Historical Timeline


Correspondence begins between Charles Lathrop Pack (via his son Captain Arthur Newton Pack) and the University of Washington College of Forestry's Dean Hugo Winkenwerder to establish a "show window of forestry." This demonstration forest would provide a place where the public and forest owners could learn about scientific forest management practices. The forest would also serve as a field location for College of Forestry (now School of Environmental and Forest Sciences) students to learn forestry field skills, and as a site to conduct forest related research.

UW Board of Regents purchases 334 acres of land from Northern Pacific Railroad and the Cascade Timber Corporation along the Mount Rainier Highway. This tract had already been primarily cut over. Elmer Rapraeger hired as the first Resident Manager. Forest is expanded for maximum road and railroad frontage. Road construction on the forest begins under the direction of Professor Burt P. Kirkland.

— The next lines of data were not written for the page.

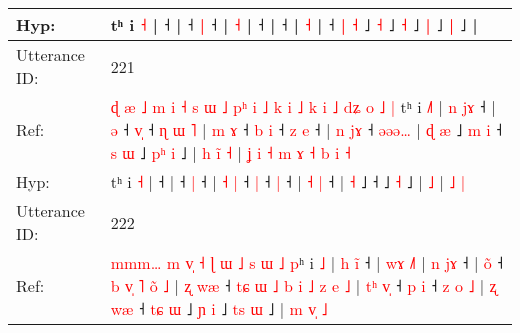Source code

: \documentclass[10pt]{article}
\DeclareRobustCommand{\hl}[1]{{\textcolor{red}{#1}}}
\begin{document}
\begin{longtable}{ll}
 \\
Hyp: & tʰ i \hl{}\hl{˧} |\hl{}\hl{}\hl{}\hl{}\hl{} ˧\hl{}\hl{}\hl{}\hl{}\hl{}\hl{}\hl{}\hl{}\hl{}\hl{}\hl{}\hl{}\hl{}\hl{}\hl{}\hl{}\hl{}\hl{}\hl{}\hl{}\hl{}\hl{}\hl{}\hl{}\hl{} |\hl{}\hl{}\hl{}\hl{} ˧\hl{}\hl{} \hl{}\hl{|} ˧\hl{}\hl{}\hl{}\hl{}\hl{}\hl{} |\hl{}\hl{}\hl{} \hl{}\hl{˧} |\hl{}\hl{}\hl{}\hl{} ˧\hl{}\hl{}\hl{}\hl{}\hl{}\hl{} |\hl{}\hl{}\hl{}\hl{} ˧\hl{}\hl{}\hl{}\hl{}\hl{}\hl{}\hl{}\hl{}\hl{}\hl{}\hl{}\hl{}\hl{}\hl{}\hl{}\hl{}\hl{}\hl{}\hl{}\hl{}\hl{}\hl{}\hl{}\hl{}\hl{}\hl{}\hl{}\hl{} |\hl{}\hl{}\hl{}\hl{}\hl{} \hl{˧} |\hl{}\hl{}\hl{}\hl{}\hl{}\hl{}\hl{}\hl{}\hl{}\hl{} ˧\hl{}\hl{}\hl{}\hl{}\hl{}\hl{} \hl{}\hl{|} \hl{˧} ˩\hl{}\hl{} \hl{˧} ˩\hl{}\hl{} \hl{˧} ˩\hl{}\hl{} \hl{|} ˩\hl{}\hl{}\hl{} \hl{|} ˩ |\hl{}\hl{}\hl{}\hl{}\hl{}\hl{}\hl{}
 \\
\midrule
Utterance ID: & 221 \\
Ref: & \hl{ɖ}\hl{ }\hl{æ}\hl{ }\hl{˩}\hl{ }\hl{m}\hl{ }\hl{i}\hl{ }\hl{˧}\hl{ }\hl{s}\hl{ }\hl{ɯ}\hl{ }\hl{˩}\hl{ }\hl{p}\hl{ʰ}\hl{ }\hl{i}\hl{ }\hl{˩}\hl{ }\hl{k}\hl{ }\hl{i}\hl{ }\hl{˩}\hl{ }\hl{k}\hl{ }\hl{i}\hl{ }\hl{˩}\hl{ }\hl{d}\hl{ʑ}\hl{ }\hl{o}\hl{ }\hl{˩}\hl{ }\hl{|}\hl{ }tʰ i \hl{˩}\hl{˥} |\hl{ }\hl{n}\hl{ }\hl{j}\hl{ɤ} ˧ |\hl{ }\hl{ə} ˧ \hl{v}\hl{̩} ˧\hl{ }\hl{ɳ}\hl{ }\hl{ɯ}\hl{ }\hl{˥} | \hl{m} \hl{ɤ} ˧\hl{ }\hl{b} \hl{i} ˧\hl{ }\hl{z} \hl{e} ˧ | \hl{n} \hl{j}\hl{ɤ} ˧\hl{ }\hl{ə}\hl{ə}\hl{ə}\hl{…} |\hl{ }\hl{ɖ} \hl{æ} ˩\hl{ }\hl{m}\hl{ }\hl{i} ˧\hl{ }\hl{s}\hl{ }\hl{ɯ} ˩\hl{ }\hl{p}\hl{ʰ} \hl{i} ˩ |\hl{ }\hl{h}\hl{ }\hl{i}\hl{̃} \hl{˧} |\hl{ }\hl{ʝ}\hl{ }\hl{i}\hl{ }\hl{˧}\hl{ }\hl{m}\hl{ }\hl{ɤ}\hl{ }\hl{˧}\hl{ }\hl{b} \hl{i} \hl{˧}
 \\
Hyp: & \hl{}\hl{}\hl{}\hl{}\hl{}\hl{}\hl{}\hl{}\hl{}\hl{}\hl{}\hl{}\hl{}\hl{}\hl{}\hl{}\hl{}\hl{}\hl{}\hl{}\hl{}\hl{}\hl{}\hl{}\hl{}\hl{}\hl{}\hl{}\hl{}\hl{}\hl{}\hl{}\hl{}\hl{}\hl{}\hl{}\hl{}\hl{}\hl{}\hl{}\hl{}\hl{}\hl{}\hl{}\hl{}\hl{}tʰ i \hl{}\hl{˧} |\hl{}\hl{}\hl{}\hl{}\hl{} ˧ |\hl{}\hl{} ˧ \hl{}\hl{|} ˧\hl{}\hl{}\hl{}\hl{}\hl{}\hl{} | \hl{˧} \hl{|} ˧\hl{}\hl{} \hl{|} ˧\hl{}\hl{} \hl{|} ˧ | \hl{˧} \hl{}\hl{|} ˧\hl{}\hl{}\hl{}\hl{}\hl{} |\hl{}\hl{} \hl{˧} ˩\hl{}\hl{}\hl{}\hl{} ˧\hl{}\hl{}\hl{}\hl{} ˩\hl{}\hl{}\hl{} \hl{˧} ˩ |\hl{}\hl{}\hl{}\hl{}\hl{} \hl{˩} |\hl{}\hl{}\hl{}\hl{}\hl{}\hl{}\hl{}\hl{}\hl{}\hl{}\hl{}\hl{}\hl{}\hl{} \hl{˩} \hl{|}
 \\
\midrule
Utterance ID: & 222 \\
Ref: & \hl{m}\hl{m}\hl{m}\hl{…}\hl{ }\hl{m}\hl{ }\hl{v}\hl{̩}\hl{ }\hl{˧}\hl{ }\hl{ɭ}\hl{ }\hl{ɯ}\hl{ }\hl{˩}\hl{ }\hl{s}\hl{ }\hl{ɯ}\hl{ }\hl{˩}\hl{ }\hl{p}ʰ i \hl{˩} |\hl{ }\hl{h}\hl{ }\hl{i}\hl{̃} ˧ |\hl{ }\hl{w}\hl{ɤ} \hl{˩}\hl{˥} |\hl{ }\hl{n}\hl{ }\hl{j}\hl{ɤ} ˧ |\hl{ }\hl{o}\hl{̃} ˧\hl{ }\hl{b}\hl{ }\hl{v}\hl{̩}\hl{ }\hl{˥}\hl{ }\hl{o}\hl{̃}\hl{ }\hl{˩} |\hl{ }\hl{ʐ}\hl{ }\hl{w}\hl{æ} ˧\hl{ }\hl{t}\hl{ɕ}\hl{ }\hl{ɯ}\hl{ }\hl{˩}\hl{ }\hl{b}\hl{ }\hl{i}\hl{ }\hl{˩}\hl{ }\hl{z}\hl{ }\hl{e}\hl{ }\hl{˩} |\hl{ }\hl{t}\hl{ʰ}\hl{ }\hl{v}\hl{̩} ˧\hl{ }\hl{p} \hl{i} ˧\hl{ }\hl{z}\hl{ }\hl{o}\hl{ }\hl{˩} | \hl{ʐ} \hl{w}\hl{æ} ˧ \hl{t}\hl{ɕ} \hl{ɯ} ˩\hl{ }\hl{ɲ} \hl{i} ˩\hl{ }\hl{t}\hl{s} \hl{ɯ} ˩ |\hl{ }\hl{m} \hl{v}\hl{̩} \hl{˩}

\end{longtable}
\end{document}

Carl Ferry replaces Elmer Rapraeger as Resident Manager. Trails and cabins are built. Construction begins on a shingle and saw mill. A forest nursery is developed growing Douglas-fir, western red-cedar, Port Orford cedar, ponderosa pine and western hemlock.

Research projects mark the beginning of field research at Pack. The following studies would be the first at the forest:
Eddy Tree Breeding Experiments -- Stock supplied by Eddy Tree Breeding Institute. Forty-five different species of native and exotic pines planted to test survival and growth of various species and their adaptability to the western Washington climate (many of the species proved unsuitable).

Ponderosa Pine Race Study --(Cooperative with the Pacific Northwest Forest Experiment Station) Ponderosa pine seed was collected from various Pacific Northwest forests, germinated in the Wind River Nursery, then transplanted to Pack Forest. (Overall, Pack Forest plantings outranked similar plantings on other northwest sites.)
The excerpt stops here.